The U.S.-led coalition’s air strike have crippled the ISIS oil-smuggling-based economy, forcing the organization to rely on fish farming and car dealing as alternative money generating resources, a new report has revealed. In order to close a yawning gap in the organization’s once-lucrative $2.9 billion oil trading scheme, ISIS has now increasingly turned to other revenue streams.

The U.S.-led coalition’s air strike have crippled the ISIS oil-smuggling-based economy, forcing the organization to rely on fish farming and car dealing as alternative money generating resources,  a new report has revealed.

CNBC reports that in order to close a yawning gap in the organization’s once-lucrative $2.9 billion oil trading scheme, ISIS has now increasingly turned to operating network of fishing farms in hundreds of lakes north of Baghdad, generating millions of dollars a month. The information is contained in a report by Iraq’s central court of investigation. Another source of income is the many car dealerships and factories which once belonged to the Iraqi government, but which have been captured by ISIS.

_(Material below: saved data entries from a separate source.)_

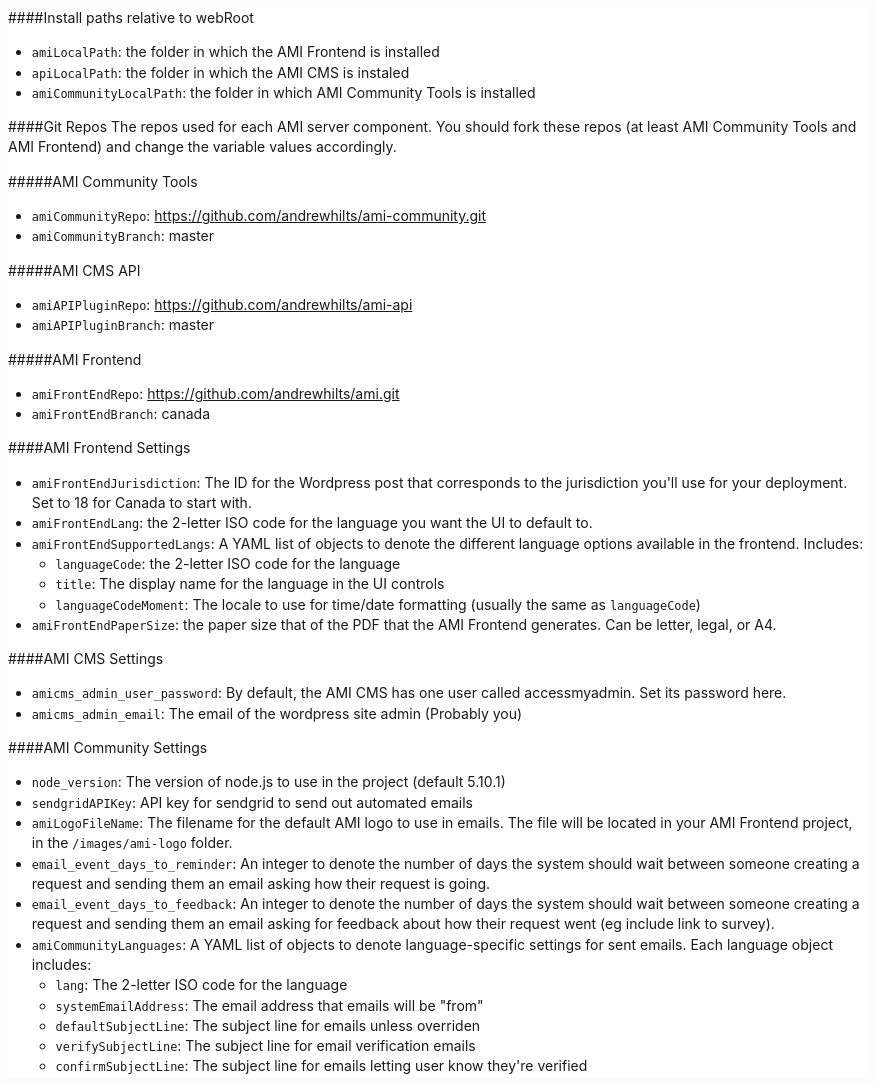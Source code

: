 ####Install paths relative to webRoot
* `amiLocalPath`: the folder in which the AMI Frontend is installed
* `apiLocalPath`: the folder in which the AMI CMS is instaled
* `amiCommunityLocalPath`: the folder in which AMI Community Tools is installed

####Git Repos
The repos used for each AMI server component. You should fork these repos (at least AMI Community Tools and AMI Frontend) and change the variable values accordingly.

#####AMI Community Tools
* `amiCommunityRepo`: https://github.com/andrewhilts/ami-community.git
* `amiCommunityBranch`: master

#####AMI CMS API
* `amiAPIPluginRepo`: https://github.com/andrewhilts/ami-api
* `amiAPIPluginBranch`: master

#####AMI Frontend
* `amiFrontEndRepo`: https://github.com/andrewhilts/ami.git
* `amiFrontEndBranch`: canada

####AMI Frontend Settings
* `amiFrontEndJurisdiction`: The ID for the Wordpress post that corresponds to the jurisdiction you'll use for your deployment. Set to 18 for Canada to start with.
* `amiFrontEndLang`: the 2-letter ISO code for the language you want the UI to default to.
* `amiFrontEndSupportedLangs`: A YAML list of objects to denote the different language options available in the frontend. Includes:
  * `languageCode`: the 2-letter ISO code for the language
  * `title`: The display name for the language in the UI controls
  * `languageCodeMoment`: The locale to use for time/date formatting (usually the same as `languageCode`)
* `amiFrontEndPaperSize`: the paper size that of the PDF that the AMI Frontend generates. Can be letter, legal, or A4.

####AMI CMS Settings
* `amicms_admin_user_password`: By default, the AMI CMS has one user called accessmyadmin. Set its password here.
* `amicms_admin_email`: The email of the wordpress site admin (Probably you)

####AMI Community Settings
* `node_version`: The version of node.js to use in the project (default 5.10.1)
* `sendgridAPIKey`: API key for sendgrid to send out automated emails
* `amiLogoFileName`: The filename for the default AMI logo to use in emails. The file will be located in your AMI Frontend project, in the `/images/ami-logo` folder.
* `email_event_days_to_reminder`: An integer to denote the number of days the system should wait between someone creating a request and sending them an email asking how their request is going.
* `email_event_days_to_feedback`: An integer to denote the number of days the system should wait between someone creating a request and sending them an email asking for feedback about how their request went (eg include link to survey).
* `amiCommunityLanguages`: A YAML list of objects to denote language-specific settings for sent emails. Each language object includes:
  * `lang`: The 2-letter ISO code for the language
  * `systemEmailAddress`: The email address that emails will be "from"
  * `defaultSubjectLine`: The subject line for emails unless overriden
  * `verifySubjectLine`: The subject line for email verification emails
  * `confirmSubjectLine`: The subject line for emails letting user know they're verified
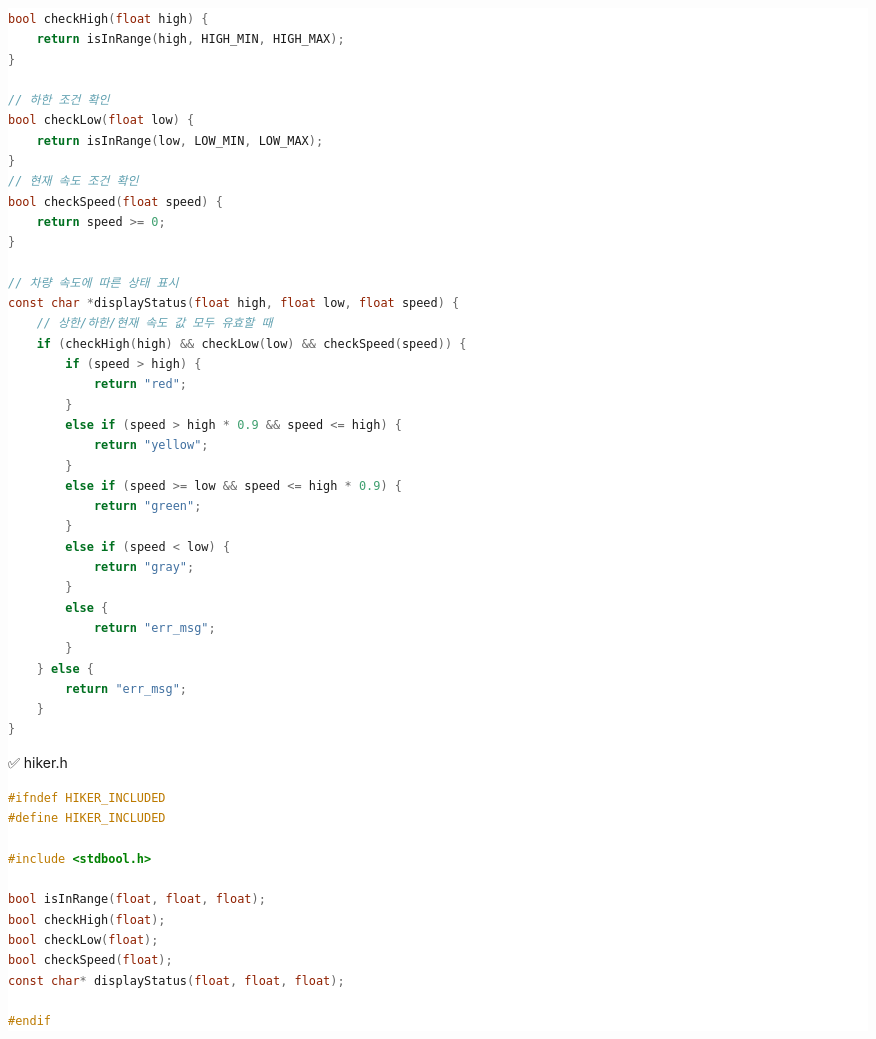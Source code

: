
 ```c
bool checkHigh(float high) {
    return isInRange(high, HIGH_MIN, HIGH_MAX);
}

// 하한 조건 확인
bool checkLow(float low) {
    return isInRange(low, LOW_MIN, LOW_MAX);
}
// 현재 속도 조건 확인
bool checkSpeed(float speed) {
    return speed >= 0;
}

// 차량 속도에 따른 상태 표시
const char *displayStatus(float high, float low, float speed) {
    // 상한/하한/현재 속도 값 모두 유효할 때
    if (checkHigh(high) && checkLow(low) && checkSpeed(speed)) {
        if (speed > high) {
            return "red";
        }
        else if (speed > high * 0.9 && speed <= high) {
            return "yellow";
        }
        else if (speed >= low && speed <= high * 0.9) {
            return "green";
        }
        else if (speed < low) {
            return "gray";
        }
        else {
            return "err_msg";
        }
    } else {
        return "err_msg";
    }
}
```

✅ hiker.h   
```c
#ifndef HIKER_INCLUDED
#define HIKER_INCLUDED

#include <stdbool.h>

bool isInRange(float, float, float);
bool checkHigh(float);
bool checkLow(float);
bool checkSpeed(float);
const char* displayStatus(float, float, float);

#endif
```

“After the armed forces took control of several oil fields Daesh was using to finance its operations, the organization devised non-traditional ways of paying its fighters and financing its activities,”a report by Iraq’s central court of investigation said, according to Reuters.

The latest figures released by market research firm IHS show that ISIS revenue has fallen by around a third since last summer, to about $55 million a month.

CNBC notes that operating fish farms is not new for extremists in the region. ISIS predecessor, Al-Qaeda in Iraq, operated fish farms since 2007. The Islamists either take over operations at the abandoned farms or coerce the locals to share their profits.

ISIS has also begun to impose a 10 percent tax on agricultural products or any other food stuffs that enters the territory under their control.

“Recently there has been reliance on agricultural lands in areas outside the control of the (Iraqi) security forces through taxes imposed on farmers,” the Iraqi court report says..

“Daesh [ISIS] treats its northern Baghdad province as a financial center; it is its primary source of financing in the capital in particular,” Judge Jabbar Abid al-Huchaimi said in the report.

Another form of financing for ISIS comes from car dealerships and factories. “In the recent period, Daesh has gone back to using government factories in the areas it controls – like Mosul – for financial returns,” Huchaimi said.

Huchaimi nots, though, that oil smuggling from Syrian refineries is still ISIS primary source of financing.

All of the money generated by ISIS various money-making schemes is channeled to Mosul, where the organization’s equivalent of a finance ministry is located. The money is then distributed to its fighters and their family members.

“The organization distributes money to areas outside its control through hawala (transfer) offices first in Erbil and from there to Iraq’s other provinces,”Huchaimi said.